Originally published two decades ago, The Sexual Healing Journey is a highly respected resource for understanding and healing the intimate sexual problems caused by sex abuse. In this third edition, renowned author, psychotherapist, and certified sex therapist, Wendy Maltz, keeps this classic recovery book fresh with a new preface, revised materials, and an updated, expanded resource section. Compassionate and enduring, this guide presents a comprehensive program for healing that combines expert clinical advice with innovative exercises, steadfast techniques, and deeply moving stories of individuals who have overcome the challenges of sexual abuse to reclaim sex as safe, loving and enjoyable.
The Body Bears the Burden: Trauma, Dissociation, and Disease
by Robert Scaer
When The Body Bears the Burden made its debut in 2001, it changed the way people thought about trauma, PTSD, and the treatment of chronic stress disorders. Now in its third edition, this revered text offers a fully updated and revised analysis of the relationship between mind, body, and the processing of trauma. Here, clinicians will find detailed, thorough explorations of some of neurobiology’s fundamental tenets, the connections between mind, brain, and body, and the many and varied ways that symptoms of traumatic stress become visible to those who know to look for them.

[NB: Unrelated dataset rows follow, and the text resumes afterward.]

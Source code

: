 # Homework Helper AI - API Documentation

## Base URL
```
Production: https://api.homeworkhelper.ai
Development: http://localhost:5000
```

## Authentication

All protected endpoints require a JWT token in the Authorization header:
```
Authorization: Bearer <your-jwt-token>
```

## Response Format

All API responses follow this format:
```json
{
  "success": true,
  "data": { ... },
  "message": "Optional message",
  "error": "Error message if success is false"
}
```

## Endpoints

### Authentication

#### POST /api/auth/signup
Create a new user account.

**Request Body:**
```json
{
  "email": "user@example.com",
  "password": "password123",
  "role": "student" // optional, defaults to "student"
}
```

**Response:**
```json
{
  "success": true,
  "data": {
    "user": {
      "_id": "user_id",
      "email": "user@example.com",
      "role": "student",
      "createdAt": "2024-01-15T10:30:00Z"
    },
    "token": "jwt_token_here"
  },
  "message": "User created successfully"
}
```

Waking the Tiger: Healing Trauma
by Peter A. Levine
Waking the Tiger offers a new and hopeful vision of trauma. It views the human animal as a unique being, endowed with an instinctual capacity. It asks and answers an intriguing question: why are animals in the wild, though threatened routinely, rarely traumatized? By understanding the dynamics that make wild animals virtually immune to traumatic symptoms, the mystery of human trauma is revealed. Waking the Tiger normalizes the symptoms of trauma and the steps needed to heal them. People are often traumatized by seemingly ordinary experiences. The reader is taken on a guided tour of the subtle, yet powerful impulses that govern our responses to overwhelming life events. To do this, it employs a series of exercises that help us focus on bodily sensations. Through heightened awareness of these sensations trauma can be healed.